Monthly Archives: June 2022

2 posts

Hemingway on Good Poetry: “There Won’t Be a Hell of a Lot”

Sure, Ernest Hemingway was no poet, but that doesn’t mean he didn’t read poets or lack opinions on poetry in general. While reading the third volume of The Letters of Ernest Hemingway (Cambridge University Press), I came across this amusing aside written in a letter to Ernest Walsh on 15 January 1926:

“And finally I don’t think that good writing or good poetry has anything to do with our age at all — makes no bloody difference…

“To me it’s not a question of Keats and Shelley having been great and we having changed since then and needing another kind of greatness. I could never read Swinburne, Keats or Shelley. I tried it when I was a kid and simply felt embarrassed by their elaborate falseness. But of real poetry, true poetry, there has always been, rymed (sic) and unrymed (sic), a very little in all ages and all countries —. That’s another large statement. I don’t know about all countries etc. All I can say is that I believe there has always been good poetry and with a little luck there will always be a little. But there won’t be a hell of a lot.”

What, exactly, are examples of good poetry to the 26-year-old Hemingway? In the same letter, he cites “Andy” (as he calls him) Marvell’s “To His Coy Mistress” and a couple of poems by the much-revered poet, Anonymous: “O Western Wind, When Wilt Thou Blow” and “I Heard Twa Corbies” (“twa” being anonymous for “two”).

And what can you, gentle reader, take from Hemingway’s frank talk on a trade he didn’t traffic in? That it’s cool to not like revered big shots like Keats and Shelley if their writing does nothing for you. But it’s not cool to make generalizations about poetry as a whole. For every reader from every age, there’s something out there that appeals. You just have to beat the bushes to see what comes out.

Who knows? Maybe a corbie or twa.

Funeral for a Poem

Sometimes you meet poems in the strangest ways. I learned of C. P. Cavafy’s poem, “Ithaka” while reading about Jaqueline Kennedy-Onasiss’s funeral. The poem was read at the service by her longtime companion, Maurice Tempelsman.

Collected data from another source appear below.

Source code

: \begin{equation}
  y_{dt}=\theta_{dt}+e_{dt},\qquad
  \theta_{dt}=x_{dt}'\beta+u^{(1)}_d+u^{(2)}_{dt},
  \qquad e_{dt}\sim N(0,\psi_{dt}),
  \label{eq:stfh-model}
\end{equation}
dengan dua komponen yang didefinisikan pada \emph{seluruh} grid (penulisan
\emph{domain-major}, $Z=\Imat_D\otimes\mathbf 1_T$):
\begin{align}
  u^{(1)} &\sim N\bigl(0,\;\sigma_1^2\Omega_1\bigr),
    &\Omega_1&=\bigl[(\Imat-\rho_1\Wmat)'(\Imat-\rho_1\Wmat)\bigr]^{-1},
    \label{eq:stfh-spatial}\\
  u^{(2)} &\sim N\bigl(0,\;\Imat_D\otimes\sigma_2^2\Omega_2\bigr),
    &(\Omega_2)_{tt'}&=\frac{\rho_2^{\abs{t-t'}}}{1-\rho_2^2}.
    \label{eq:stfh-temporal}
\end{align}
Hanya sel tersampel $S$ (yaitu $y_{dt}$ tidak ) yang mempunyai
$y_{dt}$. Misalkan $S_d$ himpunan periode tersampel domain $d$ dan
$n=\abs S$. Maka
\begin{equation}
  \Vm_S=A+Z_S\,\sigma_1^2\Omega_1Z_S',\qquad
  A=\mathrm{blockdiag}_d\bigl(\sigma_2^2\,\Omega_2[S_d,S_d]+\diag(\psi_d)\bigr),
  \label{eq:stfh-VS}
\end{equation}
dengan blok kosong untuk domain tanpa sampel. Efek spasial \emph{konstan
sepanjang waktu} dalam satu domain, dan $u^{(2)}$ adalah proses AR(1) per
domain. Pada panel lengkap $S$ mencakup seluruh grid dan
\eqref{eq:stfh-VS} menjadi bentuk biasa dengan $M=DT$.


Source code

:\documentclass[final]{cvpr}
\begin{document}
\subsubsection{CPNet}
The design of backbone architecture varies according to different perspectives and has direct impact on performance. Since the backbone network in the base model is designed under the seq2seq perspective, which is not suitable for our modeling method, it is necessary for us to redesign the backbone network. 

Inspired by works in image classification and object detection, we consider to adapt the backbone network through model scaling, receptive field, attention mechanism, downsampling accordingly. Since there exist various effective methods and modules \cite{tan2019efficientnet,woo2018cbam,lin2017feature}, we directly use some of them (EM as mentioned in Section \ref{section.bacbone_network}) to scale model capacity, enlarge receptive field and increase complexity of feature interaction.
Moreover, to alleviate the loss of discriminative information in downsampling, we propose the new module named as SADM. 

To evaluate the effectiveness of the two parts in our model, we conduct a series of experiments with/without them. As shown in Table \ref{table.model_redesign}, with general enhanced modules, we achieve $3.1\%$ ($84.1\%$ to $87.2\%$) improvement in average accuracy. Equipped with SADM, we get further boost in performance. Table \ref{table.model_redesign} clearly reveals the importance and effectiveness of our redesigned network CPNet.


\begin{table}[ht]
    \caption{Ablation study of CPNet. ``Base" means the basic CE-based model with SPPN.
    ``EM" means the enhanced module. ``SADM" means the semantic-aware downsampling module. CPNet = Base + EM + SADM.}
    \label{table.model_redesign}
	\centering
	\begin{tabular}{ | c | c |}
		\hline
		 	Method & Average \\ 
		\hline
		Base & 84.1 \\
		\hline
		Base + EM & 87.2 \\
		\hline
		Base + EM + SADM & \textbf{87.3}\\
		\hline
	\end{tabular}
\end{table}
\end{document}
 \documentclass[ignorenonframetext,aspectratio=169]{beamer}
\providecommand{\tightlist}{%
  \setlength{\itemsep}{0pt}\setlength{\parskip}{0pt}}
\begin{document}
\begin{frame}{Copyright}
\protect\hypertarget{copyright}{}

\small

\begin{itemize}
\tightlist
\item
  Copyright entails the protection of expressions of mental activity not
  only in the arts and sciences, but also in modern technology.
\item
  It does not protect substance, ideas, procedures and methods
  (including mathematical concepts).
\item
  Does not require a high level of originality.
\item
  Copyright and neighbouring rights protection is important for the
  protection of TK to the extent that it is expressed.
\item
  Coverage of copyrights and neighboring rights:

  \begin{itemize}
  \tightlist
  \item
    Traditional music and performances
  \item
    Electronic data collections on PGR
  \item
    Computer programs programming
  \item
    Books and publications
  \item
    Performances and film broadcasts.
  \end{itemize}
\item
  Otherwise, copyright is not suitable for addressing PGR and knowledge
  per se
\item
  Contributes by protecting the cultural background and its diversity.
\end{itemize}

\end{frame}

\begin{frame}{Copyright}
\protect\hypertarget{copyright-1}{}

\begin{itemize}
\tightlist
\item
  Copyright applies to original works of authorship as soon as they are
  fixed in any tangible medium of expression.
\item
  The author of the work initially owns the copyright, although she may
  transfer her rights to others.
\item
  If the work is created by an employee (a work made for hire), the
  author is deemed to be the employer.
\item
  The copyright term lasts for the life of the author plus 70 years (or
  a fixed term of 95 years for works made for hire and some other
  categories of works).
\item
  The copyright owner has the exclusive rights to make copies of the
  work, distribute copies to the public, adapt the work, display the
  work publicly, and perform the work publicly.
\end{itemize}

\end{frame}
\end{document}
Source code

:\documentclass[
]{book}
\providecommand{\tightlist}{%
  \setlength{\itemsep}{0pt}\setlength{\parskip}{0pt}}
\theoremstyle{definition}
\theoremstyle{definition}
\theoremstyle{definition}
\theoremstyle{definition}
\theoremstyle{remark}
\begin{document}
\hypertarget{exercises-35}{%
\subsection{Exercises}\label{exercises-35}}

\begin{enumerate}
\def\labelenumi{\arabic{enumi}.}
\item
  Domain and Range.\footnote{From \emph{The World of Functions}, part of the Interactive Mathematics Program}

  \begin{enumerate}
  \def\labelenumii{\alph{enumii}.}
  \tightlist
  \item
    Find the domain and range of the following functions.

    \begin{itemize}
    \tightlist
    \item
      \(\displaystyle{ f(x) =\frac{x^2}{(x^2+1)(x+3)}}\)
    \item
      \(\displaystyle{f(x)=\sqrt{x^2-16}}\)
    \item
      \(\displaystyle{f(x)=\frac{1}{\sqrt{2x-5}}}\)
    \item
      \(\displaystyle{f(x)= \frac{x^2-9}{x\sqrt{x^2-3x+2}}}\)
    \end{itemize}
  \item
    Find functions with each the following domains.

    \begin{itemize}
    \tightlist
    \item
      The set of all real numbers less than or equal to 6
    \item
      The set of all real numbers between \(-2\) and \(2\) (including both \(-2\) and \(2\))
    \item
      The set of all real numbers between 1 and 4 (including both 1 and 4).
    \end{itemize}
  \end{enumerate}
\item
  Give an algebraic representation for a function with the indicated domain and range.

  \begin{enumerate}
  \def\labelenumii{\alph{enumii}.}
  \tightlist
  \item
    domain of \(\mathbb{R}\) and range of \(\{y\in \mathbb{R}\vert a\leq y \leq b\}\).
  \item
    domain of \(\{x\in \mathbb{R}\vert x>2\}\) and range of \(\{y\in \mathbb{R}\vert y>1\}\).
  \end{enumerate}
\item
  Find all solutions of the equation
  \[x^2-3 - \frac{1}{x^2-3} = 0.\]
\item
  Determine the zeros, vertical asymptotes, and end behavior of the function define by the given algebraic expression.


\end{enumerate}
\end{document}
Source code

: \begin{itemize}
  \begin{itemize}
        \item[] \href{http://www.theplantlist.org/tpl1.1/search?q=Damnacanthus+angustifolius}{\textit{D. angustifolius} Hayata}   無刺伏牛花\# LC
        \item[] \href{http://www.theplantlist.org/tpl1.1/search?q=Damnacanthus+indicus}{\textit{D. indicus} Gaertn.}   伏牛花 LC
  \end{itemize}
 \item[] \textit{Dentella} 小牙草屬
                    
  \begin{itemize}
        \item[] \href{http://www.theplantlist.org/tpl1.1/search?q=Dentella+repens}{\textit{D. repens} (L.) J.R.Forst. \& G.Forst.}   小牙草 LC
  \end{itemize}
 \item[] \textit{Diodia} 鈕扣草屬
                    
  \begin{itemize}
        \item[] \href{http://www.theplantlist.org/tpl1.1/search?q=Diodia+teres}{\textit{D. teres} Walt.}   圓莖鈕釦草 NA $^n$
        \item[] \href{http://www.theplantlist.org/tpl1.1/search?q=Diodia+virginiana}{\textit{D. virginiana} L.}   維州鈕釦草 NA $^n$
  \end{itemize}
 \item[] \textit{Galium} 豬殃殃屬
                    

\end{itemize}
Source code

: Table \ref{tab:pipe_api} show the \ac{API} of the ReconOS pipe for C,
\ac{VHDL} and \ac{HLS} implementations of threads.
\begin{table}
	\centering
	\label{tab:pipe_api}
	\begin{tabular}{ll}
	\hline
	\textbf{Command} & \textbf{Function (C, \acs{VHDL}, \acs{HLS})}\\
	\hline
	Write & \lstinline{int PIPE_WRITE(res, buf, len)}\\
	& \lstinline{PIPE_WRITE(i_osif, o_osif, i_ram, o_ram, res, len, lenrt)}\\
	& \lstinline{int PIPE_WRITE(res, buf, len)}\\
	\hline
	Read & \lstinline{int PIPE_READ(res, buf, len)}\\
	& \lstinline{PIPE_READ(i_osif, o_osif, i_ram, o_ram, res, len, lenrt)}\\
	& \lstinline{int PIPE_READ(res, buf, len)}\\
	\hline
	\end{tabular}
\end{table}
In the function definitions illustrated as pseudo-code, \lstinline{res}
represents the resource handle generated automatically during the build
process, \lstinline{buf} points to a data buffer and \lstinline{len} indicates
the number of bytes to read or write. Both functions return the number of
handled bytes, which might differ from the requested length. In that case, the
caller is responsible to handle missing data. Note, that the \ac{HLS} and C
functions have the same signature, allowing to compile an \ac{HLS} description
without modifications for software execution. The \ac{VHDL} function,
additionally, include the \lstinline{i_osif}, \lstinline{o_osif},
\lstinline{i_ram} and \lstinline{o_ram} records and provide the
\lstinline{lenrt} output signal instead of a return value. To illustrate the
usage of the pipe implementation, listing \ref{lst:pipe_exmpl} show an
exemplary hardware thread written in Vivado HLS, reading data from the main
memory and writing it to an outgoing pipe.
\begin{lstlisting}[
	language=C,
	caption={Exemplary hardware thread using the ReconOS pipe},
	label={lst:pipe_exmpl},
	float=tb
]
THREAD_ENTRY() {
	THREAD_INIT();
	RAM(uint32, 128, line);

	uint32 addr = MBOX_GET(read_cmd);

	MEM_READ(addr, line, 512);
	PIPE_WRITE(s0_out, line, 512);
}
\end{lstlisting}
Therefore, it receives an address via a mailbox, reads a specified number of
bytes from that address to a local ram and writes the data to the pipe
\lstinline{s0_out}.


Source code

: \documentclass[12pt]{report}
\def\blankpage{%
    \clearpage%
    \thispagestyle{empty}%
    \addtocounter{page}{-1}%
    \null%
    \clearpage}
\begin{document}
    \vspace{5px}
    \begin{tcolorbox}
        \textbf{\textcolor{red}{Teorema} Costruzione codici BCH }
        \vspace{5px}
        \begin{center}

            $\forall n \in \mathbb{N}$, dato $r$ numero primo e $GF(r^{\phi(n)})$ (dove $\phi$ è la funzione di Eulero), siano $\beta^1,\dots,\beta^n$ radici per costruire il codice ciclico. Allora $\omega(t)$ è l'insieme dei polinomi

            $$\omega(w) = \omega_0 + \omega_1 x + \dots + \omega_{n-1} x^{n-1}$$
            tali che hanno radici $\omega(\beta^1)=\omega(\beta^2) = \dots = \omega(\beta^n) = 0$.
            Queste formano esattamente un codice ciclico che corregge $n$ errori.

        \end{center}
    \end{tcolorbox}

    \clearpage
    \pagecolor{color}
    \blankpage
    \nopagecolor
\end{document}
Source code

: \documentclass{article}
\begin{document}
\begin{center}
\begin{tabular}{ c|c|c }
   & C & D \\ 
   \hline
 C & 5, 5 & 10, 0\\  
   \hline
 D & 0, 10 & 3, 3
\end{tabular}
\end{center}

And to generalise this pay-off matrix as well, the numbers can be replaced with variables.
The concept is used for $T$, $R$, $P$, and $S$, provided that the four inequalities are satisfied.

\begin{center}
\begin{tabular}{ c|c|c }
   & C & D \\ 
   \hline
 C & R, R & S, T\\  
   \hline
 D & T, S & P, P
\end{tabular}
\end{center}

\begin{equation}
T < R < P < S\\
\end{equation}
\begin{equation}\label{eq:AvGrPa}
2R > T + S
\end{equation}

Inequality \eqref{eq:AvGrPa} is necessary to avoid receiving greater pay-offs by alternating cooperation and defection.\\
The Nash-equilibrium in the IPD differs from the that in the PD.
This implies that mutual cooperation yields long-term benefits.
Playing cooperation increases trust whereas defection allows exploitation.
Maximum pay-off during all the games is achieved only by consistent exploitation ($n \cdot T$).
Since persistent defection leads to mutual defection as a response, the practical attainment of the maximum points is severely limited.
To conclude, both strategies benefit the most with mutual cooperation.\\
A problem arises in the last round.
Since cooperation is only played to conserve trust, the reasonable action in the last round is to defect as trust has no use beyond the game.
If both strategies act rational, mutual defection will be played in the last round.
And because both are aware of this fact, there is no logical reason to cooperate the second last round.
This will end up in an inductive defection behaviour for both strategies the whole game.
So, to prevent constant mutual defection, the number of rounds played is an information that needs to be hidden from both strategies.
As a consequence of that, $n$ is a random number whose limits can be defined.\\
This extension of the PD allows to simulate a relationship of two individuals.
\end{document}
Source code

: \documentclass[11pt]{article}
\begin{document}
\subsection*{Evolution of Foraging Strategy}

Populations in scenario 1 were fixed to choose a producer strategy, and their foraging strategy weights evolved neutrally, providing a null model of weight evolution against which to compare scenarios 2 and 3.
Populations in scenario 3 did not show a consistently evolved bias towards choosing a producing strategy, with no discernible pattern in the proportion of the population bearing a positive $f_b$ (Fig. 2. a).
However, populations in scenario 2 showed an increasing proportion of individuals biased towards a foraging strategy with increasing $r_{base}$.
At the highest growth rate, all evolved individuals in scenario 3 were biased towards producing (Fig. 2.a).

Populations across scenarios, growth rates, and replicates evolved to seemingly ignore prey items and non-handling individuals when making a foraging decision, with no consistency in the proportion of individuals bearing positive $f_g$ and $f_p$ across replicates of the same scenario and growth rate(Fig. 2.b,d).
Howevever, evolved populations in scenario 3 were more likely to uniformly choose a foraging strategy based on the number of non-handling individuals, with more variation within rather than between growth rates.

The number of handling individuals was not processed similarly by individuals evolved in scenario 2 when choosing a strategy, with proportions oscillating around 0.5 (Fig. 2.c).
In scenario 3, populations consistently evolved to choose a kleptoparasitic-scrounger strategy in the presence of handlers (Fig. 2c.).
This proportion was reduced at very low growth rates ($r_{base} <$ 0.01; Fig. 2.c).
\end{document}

Some don’t know that Mrs. Kennedy was a great champion of poetry and even wrote her own (read “Sea Joy” in the photo above). Her daughter, Caroline, would grow up to be an admirer of the genre as well, helping to put together a collection that is now out of print but garners high marks on book review sites.

I’ve since explored a lot of Cavafy’s work, but nothing seems to strike me the way this poem does. Using Homer’s Odyssey, the extended metaphor works perfectly. We are all headed toward our own separate Ithakas, and none of us is terribly intent on arriving at our home port. This poem captures the essence of that thought. “If not the journey, what?” it seems to say.

Below is the translation by Edmund Keeley and Philip Sherrard as seen in C. P. Cavafy/Collected Poems, (Princeton University Press, 1992):

 

ITHAKA by C.P. Cavafy

As you set out for Ithaka

hope the voyage is a long one,

full of adventure, full of discovery.

Laistrygonians and Cyclops,

angry Poseidon — don’t be afraid of them:

you’ll never find things like that on your way

as long as you keep your thoughts raised high,

as long as a rare excitement

stirs your spirit and your body.

Laistrygonians and Cyclops,

wild Poseidon — you won’t encounter them

unless you bring them along inside your soul,

unless your soul sets them up in front of you.

Hope the voyage is a long one.

May there be many a summer morning when,

with what pleasure, what joy,

you come into harbors seen for the first time;

may you stop at Phoenician trading stations

to buy fine things,

mother of pearl and coral, amber and ebony,

sensual perfume of every kind —

as many sensual perfumes as you can,

and may you visit many Egyptian cities

to gather stores of knowledge from their scholars.

Keep Ithaka always in your mind.

Arriving there is what you are destined for.

But do not hurry the journey at all.

Better if it lasts for years,

so you are old by the time you reach the island,

wealthy with all you have gained on the way,

not expecting Ithaka to make you rich.

Ithaka gave you the marvelous journey.

Without her, you would not have set out.

She has nothing left to give you now.

And if you find her poor, Ithaka won’t have fooled you.

Wise as you will have become, so full of experience,

you will have understood by then what these Ithakas mean.